29 Sep Character education
The education system prepares children for adulthood in numerous ways. It provides knowledge of the world, helps children forge relationships and helps them gain qualifications that will see them move up the educational ladder and land their first jobs. There has always been an emphasis on ‘academic’ ability; how well children can remember facts and figures, how well they can articulate answers in writing and how to carry out mathematic or scientific processes. However, the world is changing rapidly. Digital technology, virtual reality, and even artificial intelligence are putting increased emphasis on a different range of skills and attributes.
The challenge facing our educators and the system is that it’s almost impossible to add these things into our curriculum at the rate required. Furthermore, which subjects do we remove in place of the raft of technological skills we should be adopting? Unfortunately, we’d almost definitely see the arts subjects make way, but that’s a discussion for a different blog!
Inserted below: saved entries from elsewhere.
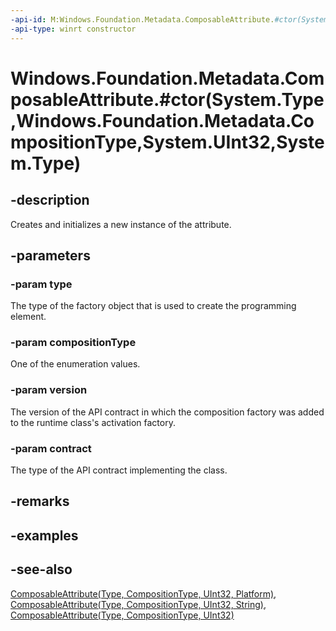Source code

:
 ```yaml
---
-api-id: M:Windows.Foundation.Metadata.ComposableAttribute.#ctor(System.Type,Windows.Foundation.Metadata.CompositionType,System.UInt32,System.Type)
-api-type: winrt constructor
---
```


# Windows.Foundation.Metadata.ComposableAttribute.#ctor(System.Type,Windows.Foundation.Metadata.CompositionType,System.UInt32,System.Type)

<!--
public ComposableAttribute (Type type, Windows.Foundation.Metadata.CompositionType compositionType, uint version, Type contract);
-->


## -description
Creates and initializes a new instance of the attribute.

## -parameters
### -param type
The type of the factory object that is used to create the programming element.

### -param compositionType
One of the enumeration values.

### -param version
The version of the API contract in which the composition factory was added to the runtime class's activation factory.

### -param contract
The type of the API contract implementing the class.

## -remarks

## -examples

## -see-also

[ComposableAttribute(Type, CompositionType, UInt32, Platform)](composableattribute_composableattribute_1123439749.md),
[ComposableAttribute(Type, CompositionType, UInt32, String)](composableattribute_composableattribute_1159157411.md),
[ComposableAttribute(Type, CompositionType, UInt32)](composableattribute_composableattribute_1994874973.md)
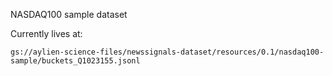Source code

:NASDAQ100 sample dataset

Currently lives at:
```
gs://aylien-science-files/newssignals-dataset/resources/0.1/nasdaq100-sample/buckets_Q1023155.jsonl
```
Without the ability to make wholesale changes to the curriculum, we must focus on the principle of helping children ‘learn to learn’. This, along with the development of a series of character traits will best prepare children for their adult lives.
What is character education?
Character education is the development of a range of traits valuable to people in life both in and outside the world of work. Some of these traits include the very fundamental traits of good human beings such as honesty and kindness, many of which should be embedded in children from a very young age, indeed. More complex traits include resourcefulness, endeavour, leadership, teamwork and a willingness to fail – these are harder to develop, especially in some children.
Therefore, we could say that character education helps children be ‘better’ people, but I believe it should make them more ‘useful’ people, which certainly includes the former. Developing a person who is trustworthy and hardworking, who also has the ability to overcome challenges, think and behave innovatively and inspire others to work with them is a truly powerful combination.
Surely this should be the number one priority for all schools and institutions in this day and age?
But there’s a problem.
Integrating character development with a traditional school curriculum represents various challenges due to the difficulty of measuring attainment, progress and the fact that academic subjects are given top priority. These are the challenges facing a range of subjects like PSHE, some arts subjects and those developing ‘soft skills’. Character education has, therefore, remained a fringe topic amongst the majority of schools and falls in and out of vogue.
How can schools deliver character education?
It is unrealistic to expect schools to adopt character education as discreet lessons in their already full curriculum. In fact, running intensive character education modules over the course of a half-term has limited benefit to children, as these traits must be developed and cultivated over their entire childhood.
Rather, parents and teachers must be aware of the skills and character traits required of children and build in exercises across the curriculum to aid their development. There are several institutions devoted to the delivery of character education who provide resources and guidance for teachers in this area. We believe that many of life’s most important characteristics can be described as ‘enterprising’ and therefore, the Clever Tykes books help to develop a broad range of them.
Whilst society is also evolving, the sheer pace of technological development we’re seeing in the 21st century is genuinely creating significant challenges to the existing school system. Whilst character education is absolutely nothing new, now is the time when it, or something with similar aims, must be widely promoted amongst all schools. A purely academic focus is becoming increasingly obsolete and is failing to prepare children sufficiently for the lives ahead of them. The frustration is that we have the resources and time available to rectify this problem.
If you’re a parent or teacher, especially of primary school children who are more able to develop these you must think creatively about how to best inspire children in the key traits they may not be currently developing.